Анастасия Зверькова: «Самая страшная встреча — с самим собой»
В прокат вышла «Свобода в квадрате» — фильм о том, как люди переживают вынужденную изоляцию. Как срежиссировать фильм на нескольких континентах, практически не выходя из дома, Павлу Пугачеву рассказала режиссер Анастасия Зверькова. Также напоминаем, что 18 марта на «Ленфильме» состоится спецпоказ с автором ленты.
С чего для вас начался этот проект? Как из иркутского Академгородка вы попали в эту «кругосветку»?

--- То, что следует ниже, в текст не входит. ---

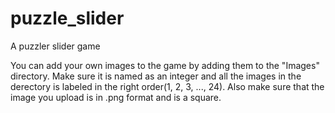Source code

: # puzzle_slider
A puzzler slider game

You can add your own images to the game by adding them to the "Images" directory. Make sure it is named as an integer and all the images in the derectory is labeled in the right order(1, 2, 3, ..., 24). Also make sure that the image you upload is in .png format and is a square.
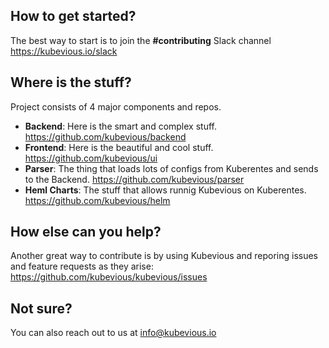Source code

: ## How to get started?
The best way to start is to join the **#contributing** Slack channel https://kubevious.io/slack

## Where is the stuff?

Project consists of 4 major components and repos. 
- **Backend**: Here is the smart and complex stuff. https://github.com/kubevious/backend
- **Frontend**: Here is the beautiful and cool stuff. https://github.com/kubevious/ui
- **Parser**: The thing that loads lots of configs from Kuberentes and sends to the Backend. https://github.com/kubevious/parser
- **Heml Charts**: The stuff that allows runnig Kubevious on Kuberentes. https://github.com/kubevious/helm

## How else can you help?
Another great way to contribute is by using Kubevious and reporing issues and feature requests as they arise: https://github.com/kubevious/kubevious/issues


## Not sure?
You can also reach out to us at [info@kubevious.io](mailto:info@kubevious.io)


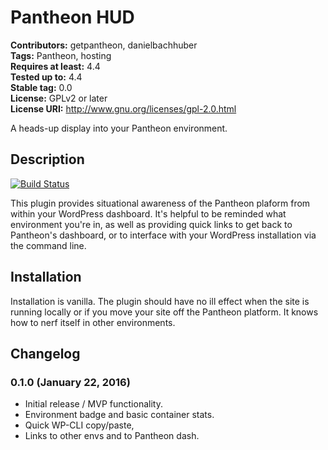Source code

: # Pantheon HUD #
**Contributors:** getpantheon, danielbachhuber  
**Tags:** Pantheon, hosting  
**Requires at least:** 4.4  
**Tested up to:** 4.4  
**Stable tag:** 0.0  
**License:** GPLv2 or later  
**License URI:** http://www.gnu.org/licenses/gpl-2.0.html  

A heads-up display into your Pantheon environment.

## Description ##

[![Build Status](https://travis-ci.org/pantheon-systems/pantheon-hud.svg?branch=master)](https://travis-ci.org/pantheon-systems/pantheon-hud)

This plugin provides situational awareness of the Pantheon plaform from within your WordPress dashboard. It's helpful to be reminded what environment you're in, as well as providing quick links to get back to Pantheon's dashboard, or to interface with your WordPress installation via the command line.

## Installation ##

Installation is vanilla. The plugin should have no ill effect when the site is running locally or if you move your site off the Pantheon platform. It knows how to nerf itself in other environments.

## Changelog ##

### 0.1.0 (January 22, 2016) ###
* Initial release / MVP functionality.
* Environment badge and basic container stats.
* Quick WP-CLI copy/paste,
* Links to other envs and to Pantheon dash.
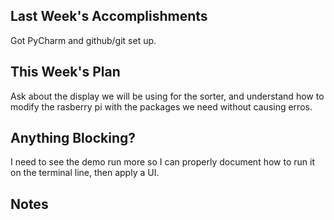 ## Last Week's Accomplishments

Got PyCharm and github/git set up.

## This Week's Plan

Ask about the display we will be using for the sorter, and understand how to modify the rasberry pi with the packages we need without causing erros.

## Anything Blocking?

I need to see the demo run more so I can properly document how to run it on the terminal line, then apply a UI.
## Notes
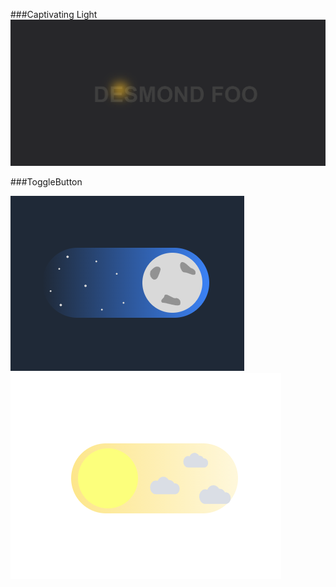 ###Captivating Light
![Alt text](ImageforREADME/image.png)

###ToggleButton

![Alt text](ImageforREADME/darkmode.png)
![Alt text](ImageforREADME/lightmode.png)
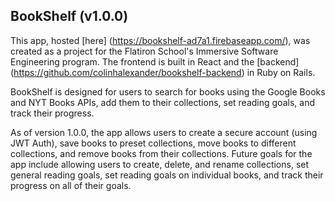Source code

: ## BookShelf (v1.0.0)

This app, hosted [here] (https://bookshelf-ad7a1.firebaseapp.com/), was created as a project for the Flatiron School's Immersive Software Engineering program. The frontend is built in React and the [backend] (https://github.com/colinhalexander/bookshelf-backend) in Ruby on Rails. 

BookShelf is designed for users to search for books using the Google Books and NYT Books APIs, add them to their collections, set reading goals, and track their progress.

As of version 1.0.0, the app allows users to create a secure account (using JWT Auth), save books to preset collections, move books to different collections, and remove books from their collections. Future goals for the app include allowing users to create, delete, and rename collections, set general reading goals, set reading goals on individual books, and track their progress on all of their goals.
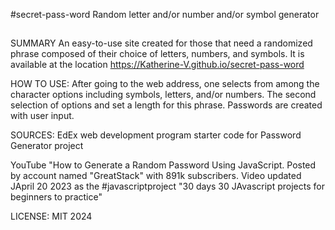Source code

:#secret-pass-word
Random letter and/or number and/or symbol generator
##
SUMMARY
An easy-to-use site created for those that need a randomized phrase composed of their choice of letters, numbers, and symbols.
It is available at the location https://Katherine-V.github.io/secret-pass-word

HOW TO USE:
After going to the web address, one selects from among the character options including symbols, letters, and/or numbers. The second selection of options  and set a length for this phrase. Passwords are created with user input. 

SOURCES:
EdEx web development program starter code for Password Generator project

YouTube "How to Generate a Random Password Using JavaScript. Posted by account named "GreatStack" with 891k subscribers. Video updated JApril 20 2023 as the #javascriptproject "30 days 30 JAvascript projects for beginners to practice"

LICENSE:
MIT 2024
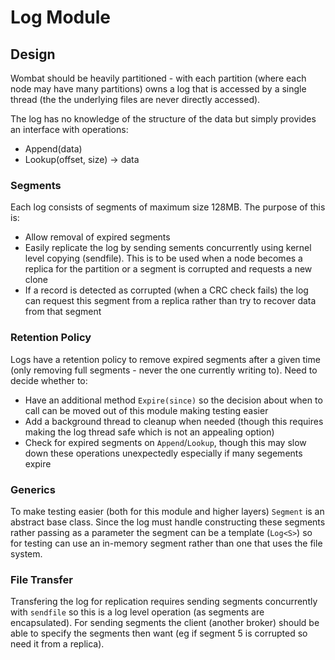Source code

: # Log Module

## Design
Wombat should be heavily partitioned - with each partition (where each node
may have many partitions) owns a log that is accessed by a single thread (the
the underlying files are never directly accessed).

The log has no knowledge of the structure of the data but simply provides an
interface with operations:
* Append(data)
* Lookup(offset, size) -> data

### Segments
Each log consists of segments of maximum size 128MB. The purpose of this is:
* Allow removal of expired segments
* Easily replicate the log by sending sements concurrently using kernel level
copying (sendfile). This is to be used when a node becomes a replica for the
partition or a segment is corrupted and requests a new clone
* If a record is detected as corrupted (when a CRC check fails) the log can
request this segment from a replica rather than try to recover data from that
segment

### Retention Policy
Logs have a retention policy to remove expired segments after a given time
(only removing full segments - never the one currently writing to). Need to
decide whether to:
* Have an additional method `Expire(since)` so the decision about when to call
can be moved out of this module making testing easier
* Add a background thread to cleanup when needed (though this requires making
the log thread safe which is not an appealing option)
* Check for expired segments on `Append`/`Lookup`, though this may slow down
these operations unexpectedly especially if many segements expire

### Generics
To make testing easier (both for this module and higher layers) `Segment` is
an abstract base class. Since the log must handle constructing these segments
rather passing as a parameter the segment can be a template (`Log<S>`) so for
testing can use an in-memory segment rather than one that uses the file system.

### File Transfer
Transfering the log for replication requires sending segments concurrently with
`sendfile` so this is a log level operation (as segments are encapsulated). For
sending segments the client (another broker) should be able to specify the
segments then want (eg if segment 5 is corrupted so need it from a replica).
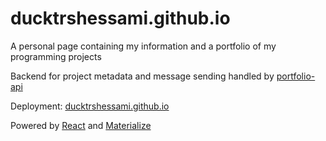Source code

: # ducktrshessami.github.io

A personal page containing my information and a portfolio of my programming projects

Backend for project metadata and message sending handled by [portfolio-api](https://github.com/ducktrshessami/portfolio-api)

Deployment: [ducktrshessami.github.io](https://ducktrshessami.github.io/)

Powered by [React](https://reactjs.org/) and [Materialize](https://materializecss.com/)
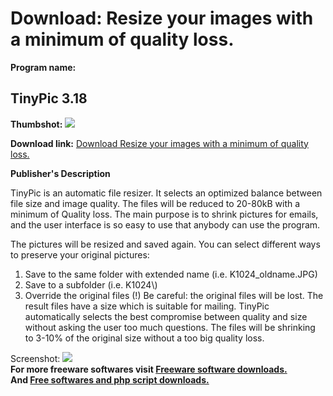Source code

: # Download: Resize your images with a minimum of quality loss.

**Program name:**

## TinyPic 3.18

  
**Thumbshot:** ![](http://www.freewarefiles.com/screenshot/tinypic3_md.gif)   
  
**Download link:** [Download Resize your images with a minimum of quality loss.](http://freesoftwares.boysofts.com/TinyPic_program_22366.html)  
  


**Publisher's Description**  
  


TinyPic is an automatic file resizer. It selects an optimized balance between file size and image quality. The files will be reduced to 20-80kB with a minimum of Quality loss. The main purpose is to shrink pictures for emails, and the user interface is so easy to use that anybody can use the program. 

The pictures will be resized and saved again. You can select different ways to preserve your original pictures:

  1. Save to the same folder with extended name (i.e. K1024_oldname.JPG) 
  2. Save to a subfolder (i.e. K1024\\) 
  3. Override the original files (!) Be careful: the original files will be lost. 
The result files have a size which is suitable for mailing. TinyPic automatically selects the best compromise between quality and size without asking the user too much questions. The files will be shrinking to 3-10% of the original size without a too big quality loss. 

  
  
Screenshot: ![](http://www.freewarefiles.com/screenshot/tinypic3.gif)   
**For more freeware softwares visit [Freeware software downloads.](http://freesoftwares.boysofts.com/)**   
**And [Free softwares and php script downloads.](http://www.boysofts.com/)**
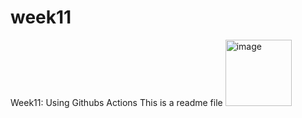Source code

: # week11
Week11: Using Githubs Actions
This is a readme file
<img width="106" alt="image" src="https://user-images.githubusercontent.com/40731777/229949565-40fefba4-90c9-4c26-ad3e-4a1a2b93126d.png">
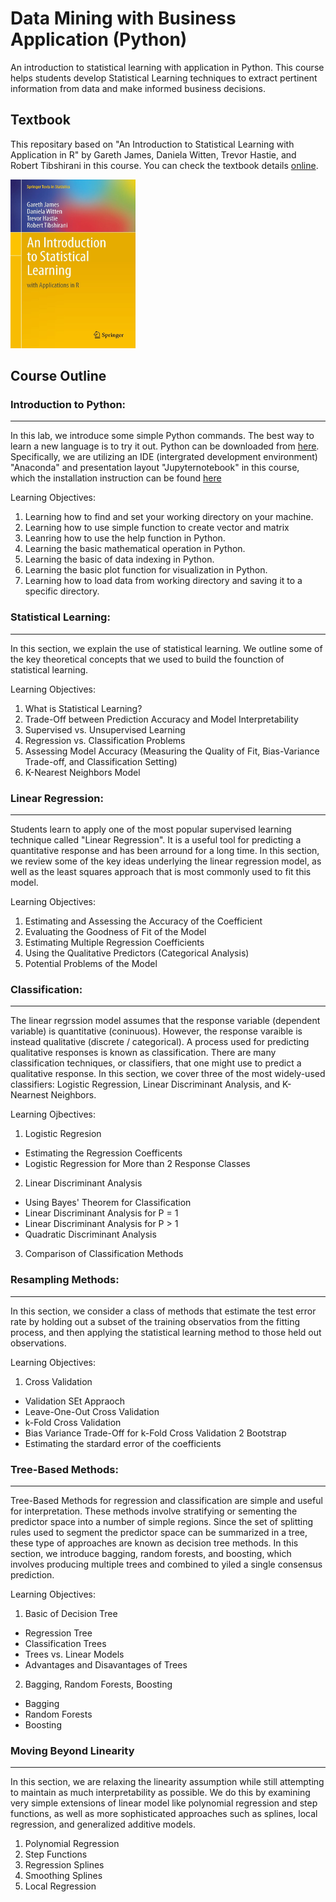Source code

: # Data Mining with Business Application (Python)
An introduction to statistical learning with application in Python.  This course helps students develop Statistical Learning techniques to extract pertinent information from data and make informed business decisions.

## Textbook
This repositary based on "An Introduction to Statistical Learning with Application in R" by Gareth James, Daniela Witten, Trevor Hastie, and Robert Tibshirani in this course.  You can check the textbook details [online](http://faculty.marshall.usc.edu/gareth-james/).

<img src="./images/ISL Cover.jpg" width="200" height="270">

## Course Outline
### Introduction to Python:
---
In this lab, we introduce some simple Python commands.  The best way to learn a new language is to try it out.  Python can be downloaded from [here](https://www.python.org/downloads/).  Specifically, we are utilizing an IDE (intergrated development environment) "Anaconda" and presentation layout "Jupyternotebook" in this course, which the installation instruction can be found [here](https://jupyter.org/install)

Learning Objectives:
1. Learning how to find and set your working directory on your machine.
2. Learning how to use simple function to create vector and matrix
3. Leanring how to use the help function in Python.
4. Learning the basic mathematical operation in Python.
5. Learning the basic of data indexing in Python.
6. Learning the basic plot function for visualization in Python.
7. Learning how to load data from working directory and saving it to a specific directory.


### Statistical Learning:
---
In this section, we explain the use of statistical learning.  We outline some of the key theoretical concepts that we used to build the founction of statistical learning.

Learning Objectives:
1. What is Statistical Learning?
2. Trade-Off between Prediction Accuracy and Model Interpretability
3. Supervised vs. Unsupervised Learning
4. Regression vs. Classification Problems
5. Assessing Model Accuracy (Measuring the Quality of Fit, Bias-Variance Trade-off, and Classification Setting)
6. K-Nearest Neighbors Model

### Linear Regression:
---
Students learn to apply one of the most popular supervised learning technique called "Linear Regression".  It is a useful tool for predicting a quantitative response and has been arround for a long time.  In this section, we review some of the key ideas underlying the linear regression model, as well as the least squares approach that is most commonly used to fit this model.

Learning Objectives:
1. Estimating and Assessing the Accuracy of the Coefficient
2. Evaluating the Goodness of Fit of the Model
3. Estimating Multiple Regression Coefficients
4. Using the Qualitative Predictors (Categorical Analysis)
5. Potential Problems of the Model

### Classification:
---
The linear regrssion model assumes that the response variable (dependent variable) is quantitative (coninuous).  However, the response varaible is instead qualitative (discrete / categorical).  A process used for predicting qualitative responses is known as classification.  There are many classification techniques, or classifiers, that one might use to predict a qualitative response.  In this section, we cover three of the most widely-used classifiers: Logistic Regression, Linear Discriminant Analysis, and K-Nearnest Neighbors.

Learning Ojbectives:
1. Logistic Regresion
- Estimating the Regression Coefficents
- Logistic Regression for More than 2 Response Classes
2. Linear Discriminant Analysis
- Using Bayes' Theorem for Classification
- Linear Discriminant Analysis for P = 1
- Linear Discriminant Analysis for P > 1
- Quadratic Discriminant Analysis
3. Comparison of Classification Methods

### Resampling Methods:
---
In this section, we consider a class of methods that estimate the test error rate by holding out a subset of the training observatios from the fitting process, and then applying the statistical learning method to those held out observations.

Learning Objectives:
1. Cross Validation
- Validation SEt Appraoch
- Leave-One-Out Cross Validation
- k-Fold Cross Validation
- Bias Variance Trade-Off for k-Fold Cross Validation
2 Bootstrap
- Estimating the stardard error of the coefficients

### Tree-Based Methods:
---
Tree-Based Methods for regression and classification are simple and useful for interpretation.  These methods involve stratifying or sementing the predictor space into a number of simple regions.  Since the set of splitting rules used to segment the predictor space can be summarized in a tree, these type of approaches are known as decision tree methods.  In this section, we introduce bagging, random forests, and boosting, which involves producing multiple trees and combined to yiled a single consensus prediction.

Learning Objectives:
1. Basic of Decision Tree
- Regression Tree
- Classification Trees
- Trees vs. Linear Models
- Advantages and Disavantages of Trees
2. Bagging, Random Forests, Boosting
- Bagging
- Random Forests
- Boosting

### Moving Beyond Linearity
---
In this section, we are relaxing the linearity assumption while still attempting to maintain as much interpretability as possible.  We do this by examining very simple extensions of linear model like polynomial regression and step functions, as well as more sophisticated approaches such as splines, local regression, and generalized additive models.
1. Polynomial Regression
2. Step Functions
3. Regression Splines
4. Smoothing Splines
5. Local Regression
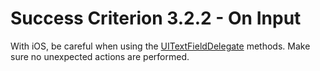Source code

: # Success Criterion 3.2.2 - On Input

With iOS, be careful when using the [UITextFieldDelegate](https://developer.apple.com/documentation/uikit/uitextfielddelegate) methods. Make sure no unexpected actions are performed.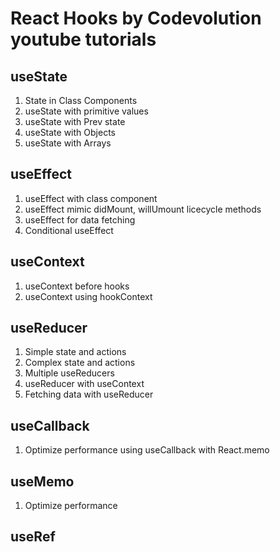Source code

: # React Hooks by Codevolution youtube tutorials

## useState
1. State in Class Components
2. useState with primitive values
3. useState with Prev state 
4. useState with Objects
5. useState with Arrays

## useEffect
1. useEffect with class component
2. useEffect mimic didMount, willUmount licecycle methods
3. useEffect for data fetching
4. Conditional useEffect

## useContext
1. useContext before hooks
2. useContext using hookContext

## useReducer
1. Simple state and actions 
2. Complex state and actions
3. Multiple useReducers
4. useReducer with useContext
5. Fetching data with useReducer

## useCallback
1. Optimize performance using useCallback with React.memo

## useMemo
1. Optimize performance

## useRef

В 2018-м году я участвовала в онлайн-лаборатории «Dramakit.pro» для авторов из России и стран СНГ. Мы разделились на группы и писали сценарии игровых фильмов. Редактором была Виктория Левитова. Она рассказала, что продюсер Анастасия Алексеева и московская киностудия «Соль» ищут режиссера для документального фильма про Антарктиду. Я связалась с Анастасией и быстро поняла, что мне это действительно интересно. Договоренность об экспедиции в Антарктиду у нее уже была. И нужно было выбрать любую тему, которая бы соответствовала этой локации. Мне понравилось предоставленная мне свобода, и я согласилась. Позже я выбрала тему изоляции и отталкивалась уже от нее.
На каком этапе подключился «Роскосмос»?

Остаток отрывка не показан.